ASSIGNED TASK :: Please copy every line from the following entries in which the word "tool" appears.

MATERIAL FOR THIS TASK ::

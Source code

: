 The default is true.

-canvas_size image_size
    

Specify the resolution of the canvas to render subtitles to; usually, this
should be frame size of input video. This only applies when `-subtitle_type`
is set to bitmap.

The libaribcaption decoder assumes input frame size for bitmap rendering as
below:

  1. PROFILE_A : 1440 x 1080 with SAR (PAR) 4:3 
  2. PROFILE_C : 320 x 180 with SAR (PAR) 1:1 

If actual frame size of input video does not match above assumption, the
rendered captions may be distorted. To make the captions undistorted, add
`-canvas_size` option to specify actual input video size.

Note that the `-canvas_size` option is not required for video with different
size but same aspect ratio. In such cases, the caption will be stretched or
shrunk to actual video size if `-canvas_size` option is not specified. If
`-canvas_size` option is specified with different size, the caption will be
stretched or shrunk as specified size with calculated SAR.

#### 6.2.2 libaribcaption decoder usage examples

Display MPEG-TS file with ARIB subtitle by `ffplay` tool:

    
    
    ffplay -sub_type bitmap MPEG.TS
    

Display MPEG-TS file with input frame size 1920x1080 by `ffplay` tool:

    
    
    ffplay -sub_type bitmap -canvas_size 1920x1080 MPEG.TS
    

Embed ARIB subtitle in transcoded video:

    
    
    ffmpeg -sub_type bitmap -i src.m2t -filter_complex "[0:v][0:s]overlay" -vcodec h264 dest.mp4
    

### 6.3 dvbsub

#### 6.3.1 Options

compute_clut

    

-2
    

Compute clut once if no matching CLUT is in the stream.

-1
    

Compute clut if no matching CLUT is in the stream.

WRITTEN SOLUTION ::
Display MPEG-TS file with ARIB subtitle by `ffplay` tool:
Display MPEG-TS file with input frame size 1920x1080 by `ffplay` tool:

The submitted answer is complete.